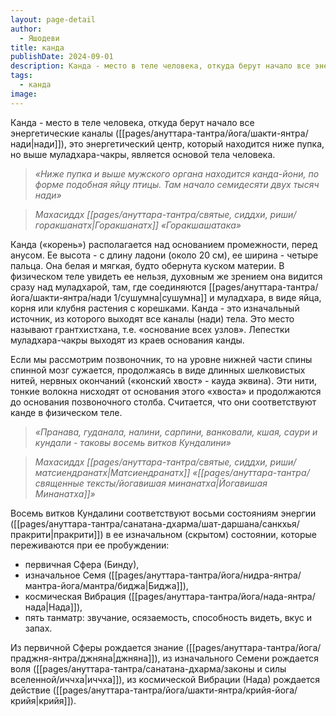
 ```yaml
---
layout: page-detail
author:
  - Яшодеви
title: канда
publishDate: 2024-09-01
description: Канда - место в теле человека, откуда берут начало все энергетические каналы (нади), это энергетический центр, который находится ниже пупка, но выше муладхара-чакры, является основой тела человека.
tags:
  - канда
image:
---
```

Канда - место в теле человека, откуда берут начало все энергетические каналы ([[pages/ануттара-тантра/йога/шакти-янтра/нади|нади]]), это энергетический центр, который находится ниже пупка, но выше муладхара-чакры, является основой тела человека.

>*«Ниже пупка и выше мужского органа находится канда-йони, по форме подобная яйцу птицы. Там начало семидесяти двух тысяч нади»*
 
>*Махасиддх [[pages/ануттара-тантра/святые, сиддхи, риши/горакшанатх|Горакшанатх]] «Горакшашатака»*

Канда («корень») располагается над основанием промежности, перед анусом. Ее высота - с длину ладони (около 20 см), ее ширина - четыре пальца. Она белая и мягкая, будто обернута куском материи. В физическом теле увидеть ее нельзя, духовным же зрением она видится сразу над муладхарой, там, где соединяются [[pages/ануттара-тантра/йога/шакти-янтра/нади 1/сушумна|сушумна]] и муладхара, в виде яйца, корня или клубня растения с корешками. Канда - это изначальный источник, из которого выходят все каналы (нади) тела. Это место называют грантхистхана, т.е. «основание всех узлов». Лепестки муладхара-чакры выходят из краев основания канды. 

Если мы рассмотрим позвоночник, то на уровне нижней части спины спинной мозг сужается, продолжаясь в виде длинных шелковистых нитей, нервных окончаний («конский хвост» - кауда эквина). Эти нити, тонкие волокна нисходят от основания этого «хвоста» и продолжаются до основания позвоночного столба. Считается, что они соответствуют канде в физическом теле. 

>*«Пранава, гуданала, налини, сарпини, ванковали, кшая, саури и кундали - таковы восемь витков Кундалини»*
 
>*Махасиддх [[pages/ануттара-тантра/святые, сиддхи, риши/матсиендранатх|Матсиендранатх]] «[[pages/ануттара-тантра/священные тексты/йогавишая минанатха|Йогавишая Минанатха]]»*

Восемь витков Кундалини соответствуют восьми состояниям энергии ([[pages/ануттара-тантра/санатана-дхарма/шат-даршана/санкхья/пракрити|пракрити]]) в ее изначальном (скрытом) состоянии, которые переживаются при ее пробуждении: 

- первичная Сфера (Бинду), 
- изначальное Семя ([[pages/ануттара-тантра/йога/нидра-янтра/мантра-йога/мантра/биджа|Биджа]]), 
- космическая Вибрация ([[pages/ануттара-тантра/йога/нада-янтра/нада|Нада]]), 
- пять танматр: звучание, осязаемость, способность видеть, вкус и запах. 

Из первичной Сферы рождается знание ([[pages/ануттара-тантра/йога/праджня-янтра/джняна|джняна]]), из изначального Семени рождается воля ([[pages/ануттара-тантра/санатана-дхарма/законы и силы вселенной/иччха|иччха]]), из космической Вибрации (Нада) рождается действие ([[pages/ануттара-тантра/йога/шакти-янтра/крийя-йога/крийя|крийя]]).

- - - - - - -

## What the task asks
Your copy should repeat each entry above exactly but contain no pictures.

## Response
 ```yaml
---
layout: page-detail
author:
  - Яшодеви
title: канда
publishDate: 2024-09-01
description: Канда - место в теле человека, откуда берут начало все энергетические каналы (нади), это энергетический центр, который находится ниже пупка, но выше муладхара-чакры, является основой тела человека.
tags:
  - канда
image:
---
```

Канда - место в теле человека, откуда берут начало все энергетические каналы ([[pages/ануттара-тантра/йога/шакти-янтра/нади|нади]]), это энергетический центр, который находится ниже пупка, но выше муладхара-чакры, является основой тела человека.

>*«Ниже пупка и выше мужского органа находится канда-йони, по форме подобная яйцу птицы. Там начало семидесяти двух тысяч нади»*
 
>*Махасиддх [[pages/ануттара-тантра/святые, сиддхи, риши/горакшанатх|Горакшанатх]] «Горакшашатака»*

Канда («корень») располагается над основанием промежности, перед анусом. Ее высота - с длину ладони (около 20 см), ее ширина - четыре пальца. Она белая и мягкая, будто обернута куском материи. В физическом теле увидеть ее нельзя, духовным же зрением она видится сразу над муладхарой, там, где соединяются [[pages/ануттара-тантра/йога/шакти-янтра/нади 1/сушумна|сушумна]] и муладхара, в виде яйца, корня или клубня растения с корешками. Канда - это изначальный источник, из которого выходят все каналы (нади) тела. Это место называют грантхистхана, т.е. «основание всех узлов». Лепестки муладхара-чакры выходят из краев основания канды. 

Если мы рассмотрим позвоночник, то на уровне нижней части спины спинной мозг сужается, продолжаясь в виде длинных шелковистых нитей, нервных окончаний («конский хвост» - кауда эквина). Эти нити, тонкие волокна нисходят от основания этого «хвоста» и продолжаются до основания позвоночного столба. Считается, что они соответствуют канде в физическом теле. 

>*«Пранава, гуданала, налини, сарпини, ванковали, кшая, саури и кундали - таковы восемь витков Кундалини»*
 
>*Махасиддх [[pages/ануттара-тантра/святые, сиддхи, риши/матсиендранатх|Матсиендранатх]] «[[pages/ануттара-тантра/священные тексты/йогавишая минанатха|Йогавишая Минанатха]]»*

Восемь витков Кундалини соответствуют восьми состояниям энергии ([[pages/ануттара-тантра/санатана-дхарма/шат-даршана/санкхья/пракрити|пракрити]]) в ее изначальном (скрытом) состоянии, которые переживаются при ее пробуждении: 

- первичная Сфера (Бинду), 
- изначальное Семя ([[pages/ануттара-тантра/йога/нидра-янтра/мантра-йога/мантра/биджа|Биджа]]), 
- космическая Вибрация ([[pages/ануттара-тантра/йога/нада-янтра/нада|Нада]]), 
- пять танматр: звучание, осязаемость, способность видеть, вкус и запах. 

Из первичной Сферы рождается знание ([[pages/ануттара-тантра/йога/праджня-янтра/джняна|джняна]]), из изначального Семени рождается воля ([[pages/ануттара-тантра/санатана-дхарма/законы и силы вселенной/иччха|иччха]]), из космической Вибрации (Нада) рождается действие ([[pages/ануттара-тантра/йога/шакти-янтра/крийя-йога/крийя|крийя]]).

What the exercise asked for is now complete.